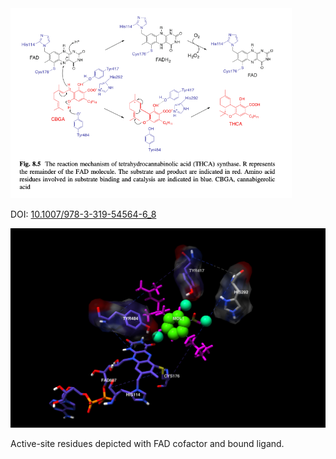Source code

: 
<img alt='' src='img/Fig8_5-Sirikantramas2017.png' width='450px'>           

DOI: [10.1007/978-3-319-54564-6_8](https://doi.org/10.1007/978-3-319-54564-6_8)

<img alt='' src='img/asite.png' width='600px'>     

Active-site residues depicted with FAD cofactor and bound ligand.

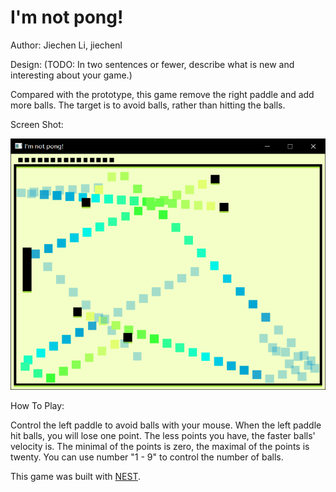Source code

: # I'm not pong!

Author: Jiechen Li, jiechenl

Design: (TODO: In two sentences or fewer, describe what is new and interesting about your game.)

Compared with the prototype, this game remove the right paddle and add more balls. The target is to avoid balls, rather than hitting the balls.

Screen Shot:

![Screen Shot](screenshot.png)

How To Play:

Control the left paddle to avoid balls with your mouse.
When the left paddle hit balls, you will lose one point.
The less points you have, the faster balls' velocity is. The minimal of the points is zero, the maximal of the points is twenty.
You can use number "1 - 9" to control the number of balls.

This game was built with [NEST](NEST.md).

○ ○ ○

**WHAT IS BEING ASKED**
The output should be exactly the lines from the one containing "The less points" to the final line of the listing above, inclusive.

**EXPECTED ANSWER**
The less points you have, the faster balls' velocity is. The minimal of the points is zero, the maximal of the points is twenty.
You can use number "1 - 9" to control the number of balls.

This game was built with [NEST](NEST.md).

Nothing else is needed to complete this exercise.